The diameter of the circle AC and BD intersect at an angle of 90. The length of the arc BC is 4π cm

The diameter of the circle AC and BD intersect at an angle of 90. The length of the arc BC is 4π cm. Find: the radius of the circle; lengths of chords with endpoints at points A, B, C, D.

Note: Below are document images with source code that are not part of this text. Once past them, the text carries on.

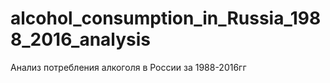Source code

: # alcohol_consumption_in_Russia_1988_2016_analysis
Анализ потребления алкоголя в России за 1988-2016гг
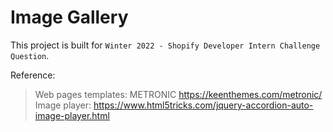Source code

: # Image Gallery

This project is built for `Winter 2022 - Shopify
Developer Intern Challenge Question`.

Reference:
> Web pages templates: METRONIC https://keenthemes.com/metronic/  
> Image player: https://www.html5tricks.com/jquery-accordion-auto-image-player.html  

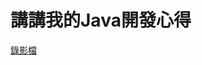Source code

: # 講講我的Java開發心得

[錄影檔](https://drive.google.com/file/d/1iw6GhA6ixJ1bGaACwOcEtusUP37oRlD5/view?usp=drive_link)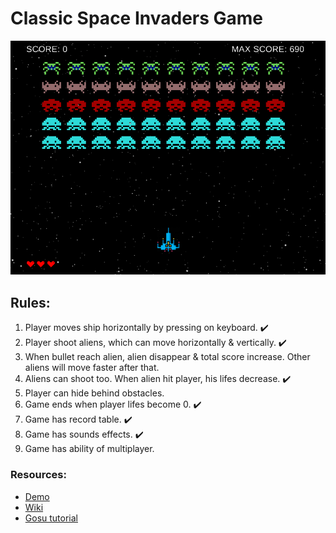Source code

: # Classic Space Invaders Game
![Game board](./doc/gameboard.png)

## Rules:
1. Player moves ship horizontally by pressing on keyboard. :heavy_check_mark:
2. Player shoot aliens, which can move horizontally & vertically. :heavy_check_mark:
3. When bullet reach alien, alien disappear & total score increase. Other aliens will move faster after that.
4. Aliens can shoot too. When alien hit player, his lifes decrease. :heavy_check_mark:
5. Player can hide behind obstacles.
6. Game ends when player lifes become 0. :heavy_check_mark:
7. Game has record table. :heavy_check_mark:
8. Game has sounds effects. :heavy_check_mark:
9. Game has ability of multiplayer.

### Resources:
- [Demo](https://www.youtube.com/watch?v=MU4psw3ccUI)
- [Wiki](https://ru.wikipedia.org/wiki/Space_Invaders)
- [Gosu tutorial](https://leanpub.com/developing-games-with-ruby/read)
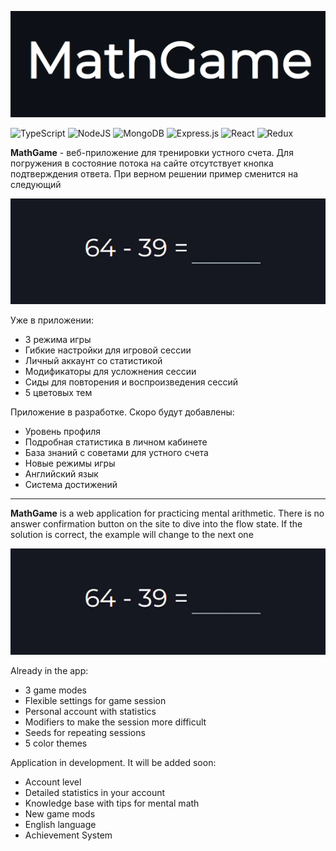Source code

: [![img_1.png](public/assets/logoReadMe.png)](https://math-game-sepia.vercel.app/)


![TypeScript](https://img.shields.io/badge/typescript-%23007ACC.svg?style=for-the-badge&logo=typescript&logoColor=white&color=0d1117)
![NodeJS](https://img.shields.io/badge/node.js-6DA55F?style=for-the-badge&logo=node.js&logoColor=white&color=0d1117)
![MongoDB](https://img.shields.io/badge/MongoDB-%234ea94b.svg?style=for-the-badge&logo=mongodb&logoColor=white&color=0d1117)
![Express.js](https://img.shields.io/badge/express.js-%23404d59.svg?style=for-the-badge&logo=express&logoColor=white&color=0d1117)
![React](https://img.shields.io/badge/react-%2320232a.svg?style=for-the-badge&logo=react&logoColor=white&color=0d1117)
![Redux](https://img.shields.io/badge/redux-%23593d88.svg?style=for-the-badge&logo=redux&logoColor=white&color=0d1117)

**MathGame** - веб-приложение для тренировки устного счета. Для погружения в состояние потока на сайте отсутствует кнопка подтверждения ответа. При верном решении пример сменится на следующий

![](public/assets/workExample.gif)

Уже в приложении:

- 3 режима игры
- Гибкие настройки для игровой сессии
- Личный аккаунт со статистикой
- Модификаторы для усложнения сессии
- Сиды для повторения и воспроизведения сессий
- 5 цветовых тем

Приложение в разработке. Скоро будут добавлены:

- Уровень профиля
- Подробная статистика в личном кабинете
- База знаний с советами для устного счета
- Новые режимы игры
- Английский язык
- Система достижений

---

**MathGame** is a web application for practicing mental arithmetic. There is no answer confirmation button on the site to dive into the flow state. If the solution is correct, the example will change to the next one

![](public/assets/workExample.gif)

Already in the app:

- 3 game modes
- Flexible settings for game session
- Personal account with statistics
- Modifiers to make the session more difficult
- Seeds for repeating sessions
- 5 color themes

Application in development. It will be added soon:

- Account level
- Detailed statistics in your account
- Knowledge base with tips for mental math
- New game mods
- English language
- Achievement System
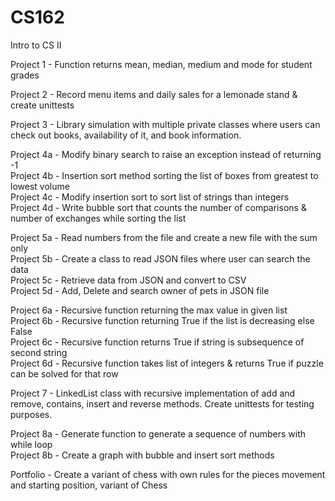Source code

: # CS162
Intro to CS II

Project 1 - Function returns mean, median, medium and mode for student grades 

Project 2 - Record menu items and daily sales for a lemonade stand & create unittests

Project 3 - Library simulation with multiple private classes where users can check out books, availability of it, and book information.

Project 4a - Modify binary search to raise an exception instead of returning -1 <br>
Project 4b - Insertion sort method sorting the list of boxes from greatest to lowest volume <br>
Project 4c - Modify insertion sort to sort list of strings than integers <br>
Project 4d - Write bubble sort that counts the number of comparisons & number of exchanges while sorting the list

Project 5a - Read numbers from the file and create a new file with the sum only <br>
Project 5b - Create a class to read JSON files where user can search the data <br>
Project 5c - Retrieve data from JSON and convert to CSV <br>
Project 5d - Add, Delete and search owner of pets in JSON file

Project 6a - Recursive function returning the max value in given list <br>
Project 6b - Recursive function returning True if the list is decreasing else False <br>
Project 6c - Recursive function returns True if string is subsequence of second string <br>
Project 6d - Recursive function takes list of integers & returns True if puzzle can be solved for that row

Project 7 - LinkedList class with recursive implementation of add and remove, contains, insert and reverse methods. Create unittests for testing purposes.

Project 8a - Generate function to generate a sequence of numbers with while loop <br>
Project 8b - Create a graph with bubble and insert sort methods

Portfolio - Create a variant of chess with own rules for the pieces movement and starting position, variant of Chess
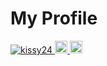 # My Profile 



<p align="left"> 
  <a href="https://github.com/kissy24/kissy24/">
    <img src="https://komarev.com/ghpvc/?username=kissy24" alt="kissy24" />
  </a>
  <a href="http://twitter.com/kissy_24">
    <img height="20" src="https://img.shields.io/twitter/follow/kissy_24?label=Twitter&logo=twitter&style=flat" />
  </a>
  <a href="https://github.com/kissy24">
    <img height="20" src="https://img.shields.io/github/followers/kissy24?label=follow&logo=github&style=flat" />
  </a>
</p>

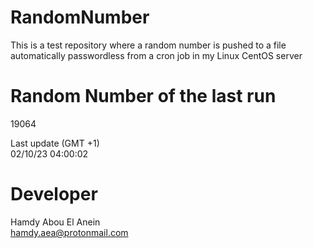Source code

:# RandomNumber    
This is a test repository where a random number is pushed to a file automatically passwordless from a cron job in my Linux CentOS server    
# Random Number of the last run   
19064
      
Last update (GMT +1)    
02/10/23 04:00:02
# Developer    
Hamdy Abou El Anein   
hamdy.aea@protonmail.com
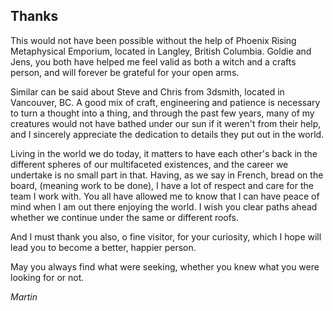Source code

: ## Thanks

This would not have been possible without the help of Phoenix Rising Metaphysical Emporium,
located in Langley, British Columbia.
Goldie and Jens, you both have helped me feel valid as both a witch and a crafts person,
and will forever be grateful for your open arms.

Similar can be said about Steve and Chris from 3dsmith, located in Vancouver, BC.
A good mix of craft, engineering and patience is necessary to turn a thought into a thing,
and through the past few years, many of my creatures would not have bathed under our sun
if it weren't from their help, and I sincerely appreciate the dedication to details they put out in the world.

Living in the world we do today, it matters to have each other's back
in the different spheres of our multifaceted existences, and the career we undertake is no small part in that.
Having, as we say in French, bread on the board,
(meaning work to be done), I have a lot of respect and care for the team I work with.
You all have allowed me to know that I can have peace of mind
when I am out there enjoying the world. I wish you clear paths ahead whether we continue
under the same or different roofs.

And I must thank you also, o fine visitor, for your curiosity,
which I hope will lead you to become a better, happier person.

May you always find what were seeking, whether you knew what you were looking for or not.

*Martin*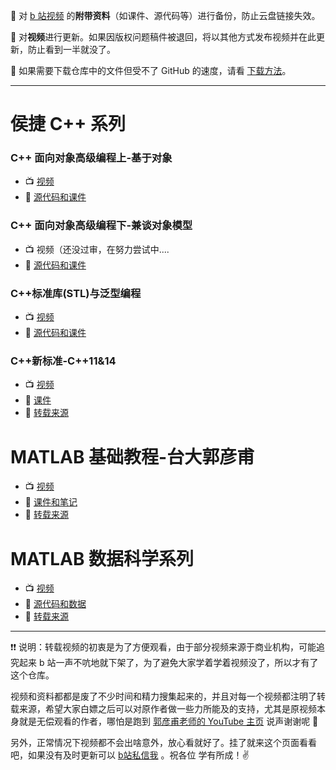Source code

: :see_no_evil: 对 [b 站视频](https://space.bilibili.com/435866355) 的**附带资料**（如课件、源代码等）进行备份，防止云盘链接失效。

:hear_no_evil: 对**视频**进行更新。如果因版权问题稿件被退回，将以其他方式发布视频并在此更新，防止看到一半就没了。

:speak_no_evil: 如果需要下载仓库中的文件但受不了 GitHub 的速度，请看 [下载方法](./Download-method.md)。

---

# 侯捷 C++ 系列

### C++ 面向对象高级编程上-基于对象

+ :tv: [视频](https://www.bilibili.com/video/BV1Lb4y1R7fs)
+ :page_facing_up: [源代码和课件](./C++-OOPBase1-HouJie/)

### C++ 面向对象高级编程下-兼谈对象模型

+ :tv: 视频（还没过审，在努力尝试中....
+ :page_facing_up:  [源代码和课件](C++-OOPBase2-HouJie/)

### C++标准库(STL)与泛型编程

+ :tv: [视频](https://www.bilibili.com/video/BV1BX4y1G7bX)
+ :page_facing_up:  [源代码和课件](./C++-STL-HouJie)

### C++新标准-C++11&14

+ :tv: [视频](https://www.bilibili.com/video/BV1Rp4y1n7fb)
+ :page_facing_up:  [课件](./C++-newC++11&14-HouJie)
+ :pray: [转载来源](https://mooc.study.163.com/smartSpec/detail/1001137001.htm)

# MATLAB 基础教程-台大郭彦甫

+ :tv: [视频](https://www.bilibili.com/video/BV1DA411Y7bN)
+ :page_facing_up:  [课件和笔记](./MATLAB-Base-YanfuKuo/)
+ :pray: [转载来源](https://www.youtube.com/watch?v=KHFZLkm9qs0&t=197s)

# MATLAB 数据科学系列

+ :tv: [视频](https://www.bilibili.com/video/BV11o4y1R7p9)
+ :page_facing_up:  [源代码和数据](./MATLAB-DataScience-MathWorks/)
+ :pray: [转载来源](https://ww2.mathworks.cn/videos/series/data-science-tutorial.html)

---

:exclamation::exclamation: 说明：转载视频的初衷是为了方便观看，由于部分视频来源于商业机构，可能追究起来 b 站一声不吭地就下架了，为了避免大家学着学着视频没了，所以才有了这个仓库。

视频和资料都都是废了不少时间和精力搜集起来的，并且对每一个视频都注明了转载来源，希望大家白嫖之后可以对原作者做一些力所能及的支持，尤其是原视频本身就是无偿观看的作者，哪怕是跑到 [郭彦甫老师的 YouTube 主页](https://www.youtube.com/user/machinelearningandvi) 说声谢谢呢 :pray:

另外，正常情况下视频都不会出啥意外，放心看就好了。挂了就来这个页面看看吧，如果没有及时更新可以 [b站私信我](https://space.bilibili.com/435866355) 。祝各位 学有所成！:v: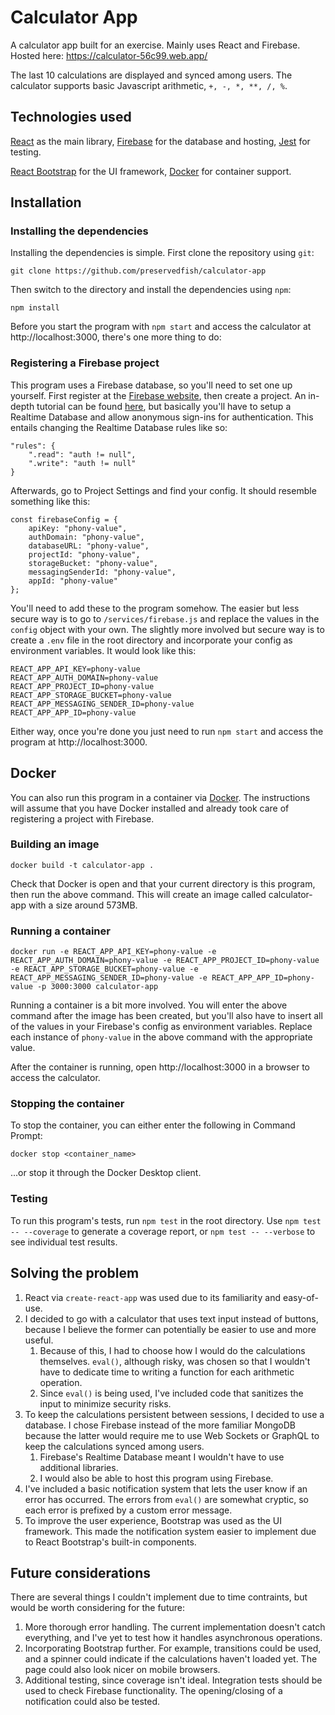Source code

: # Calculator App

A calculator app built for an exercise. Mainly uses React and Firebase. Hosted here: https://calculator-56c99.web.app/

The last 10 calculations are displayed and synced among users. The calculator supports basic Javascript arithmetic, `+, -, *, **, /, %`.

## Technologies used
[React](https://reactjs.org/docs/getting-started.html) as the main library, [Firebase](https://firebase.google.com/docs) for the database and hosting, [Jest](https://jestjs.io/docs/en/getting-started) for testing.

[React Bootstrap](https://react-bootstrap.github.io/getting-started/introduction) for the UI framework, [Docker](https://docs.docker.com/) for container support.

## Installation
### Installing the dependencies
Installing the dependencies is simple. First clone the repository using `git`:

    git clone https://github.com/preservedfish/calculator-app

Then switch to the directory and install the dependencies using `npm`:

    npm install
Before you start the program with `npm start` and access the calculator at http://localhost:3000, there's one more thing to do:
### Registering a Firebase project
This program uses a Firebase database, so you'll need to set one up yourself. First register at the [Firebase website](https://firebase.google.com/), then create a project. An in-depth tutorial can be found [here](https://www.robinwieruch.de/firebase-tutorial), but basically you'll have to setup a Realtime Database and allow anonymous sign-ins for authentication. This entails changing the Realtime Database rules like so:

    "rules": {
        ".read": "auth != null",
        ".write": "auth != null"
    }
Afterwards, go to Project Settings and find your config. It should resemble something like this: 

    const firebaseConfig = {
        apiKey: "phony-value",
        authDomain: "phony-value",
        databaseURL: "phony-value",
        projectId: "phony-value",
        storageBucket: "phony-value",
        messagingSenderId: "phony-value",
        appId: "phony-value"
    };
You'll need to add these to the program somehow. The easier but less secure way is to go to `/services/firebase.js` and replace the values in the `config` object with your own. The slightly more involved but secure way is to create a `.env` file in the root directory and incorporate your config as environment variables. It would look like this:

    REACT_APP_API_KEY=phony-value
    REACT_APP_AUTH_DOMAIN=phony-value
    REACT_APP_PROJECT_ID=phony-value
    REACT_APP_STORAGE_BUCKET=phony-value
    REACT_APP_MESSAGING_SENDER_ID=phony-value
    REACT_APP_APP_ID=phony-value
Either way, once you're done you just need to run `npm start` and access the program at http://localhost:3000.

## Docker
You can also run this program in a container via [Docker](https://www.docker.com/). The instructions will assume that you have Docker installed and already took care of registering a project with Firebase.

### Building an image
    docker build -t calculator-app .
Check that Docker is open and that your current directory is this program, then run the above command. This will create an image called calculator-app with a size around 573MB.

### Running a container
    docker run -e REACT_APP_API_KEY=phony-value -e REACT_APP_AUTH_DOMAIN=phony-value -e REACT_APP_PROJECT_ID=phony-value -e REACT_APP_STORAGE_BUCKET=phony-value -e REACT_APP_MESSAGING_SENDER_ID=phony-value -e REACT_APP_APP_ID=phony-value -p 3000:3000 calculator-app
Running a container is a bit more involved. You will enter the above command after the image has been created, but you'll also have to insert all of the values in your Firebase's config as environment variables. Replace each instance of `phony-value` in the above command with the appropriate value.

After the container is running, open http://localhost:3000 in a browser to access the calculator.

### Stopping the container
To stop the container, you can either enter the following in Command Prompt:

    docker stop <container_name>

...or stop it through the Docker Desktop client.

### Testing
To run this program's tests, run `npm test` in the root directory. Use `npm test -- --coverage` to generate a coverage report, or `npm test -- --verbose` to see individual test results.

## Solving the problem
1. React via `create-react-app` was used due to its familiarity and easy-of-use.
1. I decided to go with a calculator that uses text input instead of buttons, because I believe the former can potentially be easier to use and more useful.
    1. Because of this, I had to choose how I would do the calculations themselves. `eval()`, although risky, was chosen so that I wouldn't have to dedicate time to writing a function for each arithmetic operation.
    1. Since `eval()` is being used, I've included code that sanitizes the input to minimize security risks.
1. To keep the calculations persistent between sessions, I decided to use a database. I chose Firebase instead of the more familiar MongoDB because the latter would require me to use Web Sockets or GraphQL to keep the calculations synced among users.
    1. Firebase's Realtime Database meant I wouldn't have to use additional libraries.
    1. I would also be able to host this program using Firebase.
1. I've included a basic notification system that lets the user know if an error has occurred. The errors from `eval()` are somewhat cryptic, so each error is prefixed by a custom error message.
1. To improve the user experience, Bootstrap was used as the UI framework. This made the notification system easier to implement due to React Bootstrap's built-in components.

## Future considerations
There are several things I couldn't implement due to time contraints, but would be worth considering for the future:
1. More thorough error handling. The current implementation doesn't catch everything, and I've yet to test how it handles asynchronous operations.
1. Incorporating Bootstrap further. For example, transitions could be used, and a spinner could indicate if the calculations haven't loaded yet. The page could also look nicer on mobile browsers.
1. Additional testing, since coverage isn't ideal. Integration tests should be used to check Firebase functionality. The opening/closing of a notification could also be tested.
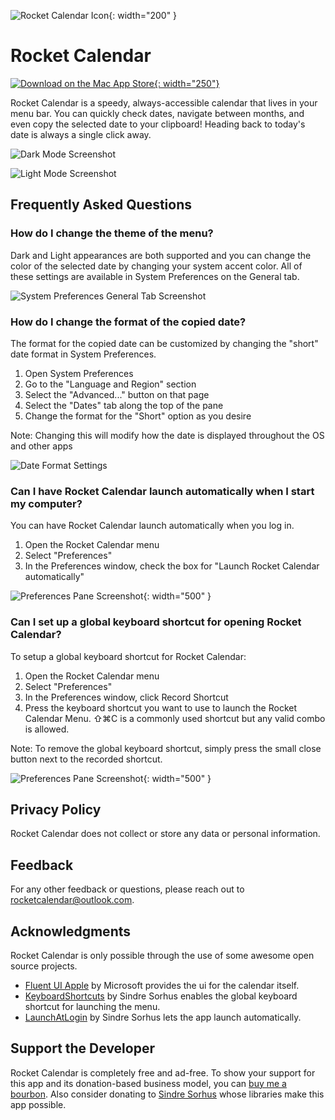 ![Rocket Calendar Icon](/assets/images/RocketCalendar/RocketCalendarIcon.png){: width="200" }

# Rocket Calendar

[![Download on the Mac App Store](/assets/images/RocketCalendar/Download_on_the_Mac_App_Store_Badge_US-UK_RGB_blk_092917.svg){: width="250"}](https://apps.apple.com/us/app/id1610422673)

Rocket Calendar is a speedy, always-accessible calendar that lives in your menu bar. You can quickly check dates, navigate between months, and even copy the selected date to your clipboard! Heading back to today's date is always a single click away.

![Dark Mode Screenshot](/assets/images/RocketCalendar/ScreenshotDark.jpg)

![Light Mode Screenshot](/assets/images/RocketCalendar/ScreenshotLight.jpg)

## Frequently Asked Questions

### How do I change the theme of the menu?

Dark and Light appearances are both supported and you can change the color of the selected date by changing your system accent color. All of these settings are available in System Preferences on the General tab.

![System Preferences General Tab Screenshot](/assets/images/RocketCalendar/SystemPreferencesGeneral.jpg)

### How do I change the format of the copied date?

The format for the copied date can be customized by changing the "short" date format in System Preferences.
1. Open System Preferences
1. Go to the "Language and Region" section
1. Select the "Advanced..." button on that page
1. Select the "Dates" tab along the top of the pane
1. Change the format for the "Short" option as you desire

Note: Changing this will modify how the date is displayed throughout the OS and other apps

![Date Format Settings](/assets/images/RocketCalendar/SystemPreferencesDateFormat.jpg)

### Can I have Rocket Calendar launch automatically when I start my computer?

You can have Rocket Calendar launch automatically when you log in.

1. Open the Rocket Calendar menu
1. Select "Preferences"
1. In the Preferences window, check the box for "Launch Rocket Calendar automatically"

![Preferences Pane Screenshot](/assets/images/RocketCalendar/PreferencesPane.jpg){: width="500" }

### Can I set up a global keyboard shortcut for opening Rocket Calendar?

To setup a global keyboard shortcut for Rocket Calendar:

1. Open the Rocket Calendar menu
1. Select "Preferences"
1. In the Preferences window, click Record Shortcut
1. Press the keyboard shortcut you want to use to launch the Rocket Calendar Menu. ⇧⌘C is a commonly used shortcut but any valid combo is allowed.

Note: To remove the global keyboard shortcut, simply press the small close button next to the recorded shortcut.

![Preferences Pane Screenshot](/assets/images/RocketCalendar/PreferencesPane.jpg){: width="500" }

## Privacy Policy

Rocket Calendar does not collect or store any data or personal information.

## Feedback

For any other feedback or questions, please reach out to [rocketcalendar@outlook.com](mailto:rocketcalendar@outlook.com?Subject=Rocket%20Calendar%20Feedback).

## Acknowledgments

Rocket Calendar is only possible through the use of some awesome open source projects.

* [Fluent UI Apple](https://github.com/microsoft/fluentui-apple) by Microsoft provides the ui for the calendar itself.
* [KeyboardShortcuts](https://github.com/sindresorhus/KeyboardShortcuts) by Sindre Sorhus enables the global keyboard shortcut for launching the menu.
* [LaunchAtLogin](https://github.com/sindresorhus/LaunchAtLogin) by Sindre Sorhus lets the app launch automatically.

## Support the Developer

Rocket Calendar is completely free and ad-free. To show your support for this app and its donation-based business model, you can [buy me a bourbon](https://www.buymeacoffee.com/markavitale). Also consider donating to [Sindre Sorhus](https://sindresorhus.com/donate) whose libraries make this app possible.

<script type="text/javascript" src="https://cdnjs.buymeacoffee.com/1.0.0/button.prod.min.js" data-name="bmc-button" data-slug="markavitale" data-color="#FF5F5F" data-emoji="🥃"  data-font="Arial" data-text="Buy me a bourbon" data-outline-color="#000000" data-font-color="#ffffff" data-coffee-color="#FFDD00" ></script>

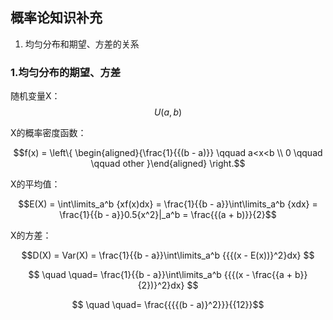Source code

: ## 概率论知识补充

1. 均匀分布和期望、方差的关系

### 1.均匀分布的期望、方差

随机变量X：$$U(a,b)$$

X的概率密度函数：

$$f(x) = \left\{ \begin{aligned}{\frac{1}{{(b - a)}} \qquad a<x<b \\ 0 \qquad \qquad other }\end{aligned}  \right.$$

X的平均值：

$$E(X) = \int\limits_a^b {xf(x)dx}  = \frac{1}{{b - a}}\int\limits_a^b {xdx}  = \frac{1}{{b - a}}0.5{x^2}|_a^b = \frac{{(a + b)}}{2}$$

X的方差：

$$D(X) = Var(X) = \frac{1}{{b - a}}\int\limits_a^b {{{(x - E(x))}^2}dx} $$

$$ \quad \quad= \frac{1}{{b - a}}\int\limits_a^b {{{(x - \frac{{a + b}}{2})}^2}dx} $$

$$ \quad \quad= \frac{{{{(b - a)}^2}}}{{12}}$$







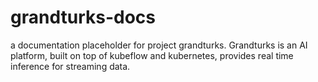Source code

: # grandturks-docs
a documentation placeholder for project grandturks. Grandturks is an AI platform, built on top of kubeflow and kubernetes, provides real time inference for streaming data.
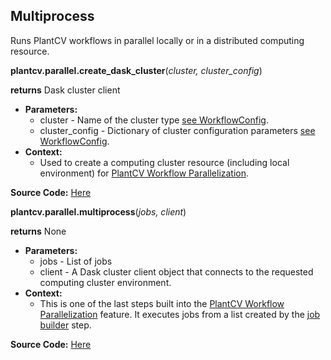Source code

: ## Multiprocess

Runs PlantCV workflows in parallel locally or in a distributed computing resource.

**plantcv.parallel.create_dask_cluster**(*cluster, cluster_config*)

**returns** Dask cluster client

- **Parameters:**
    - cluster   - Name of the cluster type [see WorkflowConfig](parallel_config.md).
    - cluster_config - Dictionary of cluster configuration parameters [see WorkflowConfig](parallel_config.md).
- **Context:**
    - Used to create a computing cluster resource (including local environment) for [PlantCV Workflow Parallelization](pipeline_parallel.md).

**Source Code:** [Here](https://github.com/danforthcenter/plantcv/blob/master/plantcv/parallel/multiprocess.py)


**plantcv.parallel.multiprocess**(*jobs, client*)

**returns** None

- **Parameters:**
    - jobs   - List of jobs
    - client - A Dask cluster client object that connects to the requested computing cluster environment.
- **Context:**
    - This is one of the last steps built into the [PlantCV Workflow Parallelization](pipeline_parallel.md) feature. 
    It executes jobs from a list created by the [job builder](parallel_job_builder.md) step. 

**Source Code:** [Here](https://github.com/danforthcenter/plantcv/blob/master/plantcv/parallel/multiprocess.py)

Since the diameters of AC and BD intersect at an angle of 90, the diagonals divide the circle into four identical arcs, the lengths of which are 4 * n. Then the circumference will be equal to:

C = 4 * 4 * n = 16 * n.

Using the formula for the circumference of a circle, we determine the radius of the circle.

C = 2 * n * R = 16 * n.

R = 16 * p / 2 * p = 8 cm.

Triangles AOB = BCO = COD = AOD so kA are formed by the intersection of the diagonals AC and BD of the square ABCD.

The lengths of the chords AB = BC = CD = AD and are equal to the length of the hypotenuse of right-angled triangles.

AB ^ 2 = AO ^ 2 + BO ^ 2 = 64 + 64 = 128.

AB = BC = CD = AD = 8 * √2 cm.

Answer: The radius of the circle is 8 cm, the lengths of the chords are 8 * √2 cm.